== PROMPT ==
Print each record that follows exactly, leaving the pictures behind.

== SUPPLIED RECORDS ==
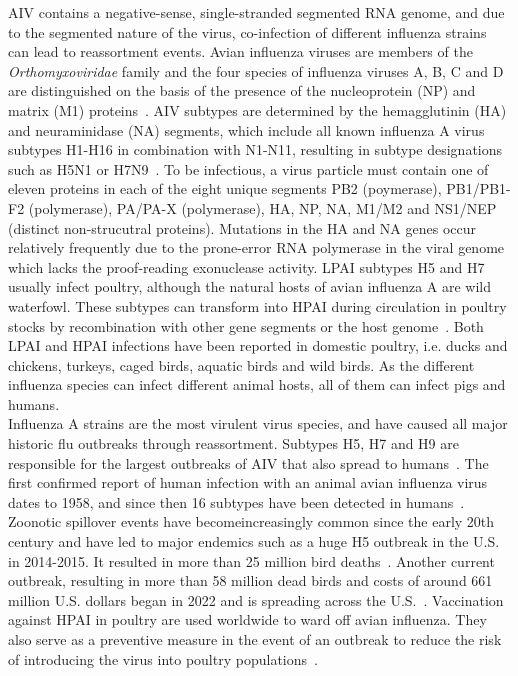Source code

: AIV contains a negative-sense, single-stranded segmented RNA genome, and due to the segmented nature of the virus, co-infection of different influenza strains can lead to reassortment events. Avian influenza viruses are members of the \textit{Orthomyxoviridae} family and the four species of influenza viruses A, B, C and D are distinguished on the basis of the presence of the nucleoprotein (NP) and matrix (M1) proteins~\cite{webster1992evolution}. AIV subtypes are determined by the hemagglutinin (HA) and neuraminidase (NA) segments, which include all known influenza A virus subtypes H1-H16 in combination with N1-N11, resulting in subtype designations such as H5N1 or H7N9~\cite{webster1992evolution, krammer2018influenza}. To be infectious, a virus particle must contain one of eleven proteins in each of the eight unique segments PB2 (poymerase), PB1/PB1-F2 (polymerase), PA/PA-X (polymerase), HA, NP, NA, M1/M2 and NS1/NEP (distinct non-strucutral proteins). Mutations in the HA and NA genes occur relatively frequently due to the prone-error RNA polymerase in the viral genome which lacks the proof-reading exonuclease activity. LPAI subtypes H5 and H7 usually infect poultry, although the natural hosts of avian influenza A are wild waterfowl. These subtypes can transform into HPAI during circulation in poultry stocks by recombination with other gene segments or the host genome~\cite{webster2006h5n1}. Both LPAI and HPAI infections have been reported in domestic poultry, i.e. ducks and chickens, turkeys, caged birds, aquatic birds and wild birds. As the different influenza species can infect different animal hosts, all of them can infect pigs and humans. \\
Influenza A strains are the most virulent virus species, and have caused all major historic flu outbreaks through reassortment. Subtypes H5, H7 and H9 are responsible for the largest outbreaks of AIV that also spread to humans~\cite{widdowson2017global}. The first confirmed report of human infection with an animal avian influenza virus dates to 1958, and since then 16 subtypes have been detected in humans~\cite{kluska1961demonstration}. Zoonotic spillover events have becomeincreasingly common since the early 20th century and have led to major endemics such as a huge H5 outbreak in the U.S. in 2014-2015. It resulted in more than 25 million bird deaths~\cite{seeger2021poultry}. Another current outbreak, resulting in more than 58 million dead birds and costs of around 661 million U.S. dollars began in 2022 and is spreading across the U.S.~\cite{usda2023hpai}. 
Vaccination against HPAI in poultry are used worldwide to ward off avian influenza. They also serve as a preventive measure in the event of an outbreak to reduce the risk of introducing the virus into poultry populations~\cite{swayne2013current, swayne2011assessment}. 

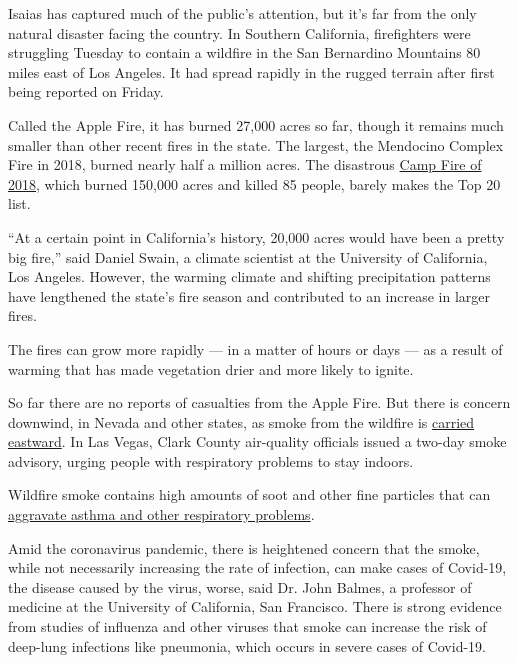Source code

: Isaias has captured much of the public's attention, but it's far from
the only natural disaster facing the country. In Southern California,
firefighters were struggling Tuesday to contain a wildfire in the San
Bernardino Mountains 80 miles east of Los Angeles. It had spread rapidly
in the rugged terrain after first being reported on Friday.

Called the Apple Fire, it has burned 27,000 acres so far, though it
remains much smaller than other recent fires in the state. The largest,
the Mendocino Complex Fire in 2018, burned nearly half a million acres.
The disastrous
\href{https://www.nytimes3xbfgragh.onion/interactive/2019/07/31/magazine/paradise-camp-fire-california.html}{Camp
Fire of 2018}, which burned 150,000 acres and killed 85 people, barely
makes the Top 20 list.

``At a certain point in California's history, 20,000 acres would have
been a pretty big fire,'' said Daniel Swain, a climate scientist at the
University of California, Los Angeles. However, the warming climate and
shifting precipitation patterns have lengthened the state's fire season
and contributed to an increase in larger fires.

The fires can grow more rapidly --- in a matter of hours or days --- as
a result of warming that has made vegetation drier and more likely to
ignite.

So far there are no reports of casualties from the Apple Fire. But there
is concern downwind, in Nevada and other states, as smoke from the
wildfire is
\href{https://rapidrefresh.noaa.gov/hrrr/HRRRsmoke/jsloopLocalDiskDateDomainZipTZA.cgi?dsKeys=hrrr_smoke_jet:\&runTime=2020080314\&plotName=trc1_t4sfc\&fcstInc=60\&numFcsts=49\&model=hrrr\&ptitle=HRRR-Smoke\%20Model\%20Fields\%20-\%20Experimental\&maxFcstLen=48\&fcstStrLen=-1\&resizePlot=1\&domain=t4}{carried
eastward}. In Las Vegas, Clark County air-quality officials issued a
two-day smoke advisory, urging people with respiratory problems to stay
indoors.

Wildfire smoke contains high amounts of soot and other fine particles
that can
\href{https://www.nytimes3xbfgragh.onion/2019/10/24/climate/california-wildfires-climate-change.html}{aggravate
asthma and other respiratory problems}.

Amid the coronavirus pandemic, there is heightened concern that the
smoke, while not necessarily increasing the rate of infection, can make
cases of Covid-19, the disease caused by the virus, worse, said Dr. John
Balmes, a professor of medicine at the University of California, San
Francisco. There is strong evidence from studies of influenza and other
viruses that smoke can increase the risk of deep-lung infections like
pneumonia, which occurs in severe cases of Covid-19.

== SOLUTION TO THE PROBLEM ==
Source code

: AIV contains a negative-sense, single-stranded segmented RNA genome, and due to the segmented nature of the virus, co-infection of different influenza strains can lead to reassortment events. Avian influenza viruses are members of the \textit{Orthomyxoviridae} family and the four species of influenza viruses A, B, C and D are distinguished on the basis of the presence of the nucleoprotein (NP) and matrix (M1) proteins~\cite{webster1992evolution}. AIV subtypes are determined by the hemagglutinin (HA) and neuraminidase (NA) segments, which include all known influenza A virus subtypes H1-H16 in combination with N1-N11, resulting in subtype designations such as H5N1 or H7N9~\cite{webster1992evolution, krammer2018influenza}. To be infectious, a virus particle must contain one of eleven proteins in each of the eight unique segments PB2 (poymerase), PB1/PB1-F2 (polymerase), PA/PA-X (polymerase), HA, NP, NA, M1/M2 and NS1/NEP (distinct non-strucutral proteins). Mutations in the HA and NA genes occur relatively frequently due to the prone-error RNA polymerase in the viral genome which lacks the proof-reading exonuclease activity. LPAI subtypes H5 and H7 usually infect poultry, although the natural hosts of avian influenza A are wild waterfowl. These subtypes can transform into HPAI during circulation in poultry stocks by recombination with other gene segments or the host genome~\cite{webster2006h5n1}. Both LPAI and HPAI infections have been reported in domestic poultry, i.e. ducks and chickens, turkeys, caged birds, aquatic birds and wild birds. As the different influenza species can infect different animal hosts, all of them can infect pigs and humans. \\
Influenza A strains are the most virulent virus species, and have caused all major historic flu outbreaks through reassortment. Subtypes H5, H7 and H9 are responsible for the largest outbreaks of AIV that also spread to humans~\cite{widdowson2017global}. The first confirmed report of human infection with an animal avian influenza virus dates to 1958, and since then 16 subtypes have been detected in humans~\cite{kluska1961demonstration}. Zoonotic spillover events have becomeincreasingly common since the early 20th century and have led to major endemics such as a huge H5 outbreak in the U.S. in 2014-2015. It resulted in more than 25 million bird deaths~\cite{seeger2021poultry}. Another current outbreak, resulting in more than 58 million dead birds and costs of around 661 million U.S. dollars began in 2022 and is spreading across the U.S.~\cite{usda2023hpai}. 
Vaccination against HPAI in poultry are used worldwide to ward off avian influenza. They also serve as a preventive measure in the event of an outbreak to reduce the risk of introducing the virus into poultry populations~\cite{swayne2013current, swayne2011assessment}. 

Source code

: Isaias has captured much of the public's attention, but it's far from
the only natural disaster facing the country. In Southern California,
firefighters were struggling Tuesday to contain a wildfire in the San
Bernardino Mountains 80 miles east of Los Angeles. It had spread rapidly
in the rugged terrain after first being reported on Friday.

Called the Apple Fire, it has burned 27,000 acres so far, though it
remains much smaller than other recent fires in the state. The largest,
the Mendocino Complex Fire in 2018, burned nearly half a million acres.
The disastrous
\href{https://www.nytimes3xbfgragh.onion/interactive/2019/07/31/magazine/paradise-camp-fire-california.html}{Camp
Fire of 2018}, which burned 150,000 acres and killed 85 people, barely
makes the Top 20 list.

``At a certain point in California's history, 20,000 acres would have
been a pretty big fire,'' said Daniel Swain, a climate scientist at the
University of California, Los Angeles. However, the warming climate and
shifting precipitation patterns have lengthened the state's fire season
and contributed to an increase in larger fires.

The fires can grow more rapidly --- in a matter of hours or days --- as
a result of warming that has made vegetation drier and more likely to
ignite.

So far there are no reports of casualties from the Apple Fire. But there
is concern downwind, in Nevada and other states, as smoke from the
wildfire is
\href{https://rapidrefresh.noaa.gov/hrrr/HRRRsmoke/jsloopLocalDiskDateDomainZipTZA.cgi?dsKeys=hrrr_smoke_jet:\&runTime=2020080314\&plotName=trc1_t4sfc\&fcstInc=60\&numFcsts=49\&model=hrrr\&ptitle=HRRR-Smoke\%20Model\%20Fields\%20-\%20Experimental\&maxFcstLen=48\&fcstStrLen=-1\&resizePlot=1\&domain=t4}{carried
eastward}. In Las Vegas, Clark County air-quality officials issued a
two-day smoke advisory, urging people with respiratory problems to stay
indoors.

Wildfire smoke contains high amounts of soot and other fine particles
that can
\href{https://www.nytimes3xbfgragh.onion/2019/10/24/climate/california-wildfires-climate-change.html}{aggravate
asthma and other respiratory problems}.

Amid the coronavirus pandemic, there is heightened concern that the
smoke, while not necessarily increasing the rate of infection, can make
cases of Covid-19, the disease caused by the virus, worse, said Dr. John
Balmes, a professor of medicine at the University of California, San
Francisco. There is strong evidence from studies of influenza and other
viruses that smoke can increase the risk of deep-lung infections like
pneumonia, which occurs in severe cases of Covid-19.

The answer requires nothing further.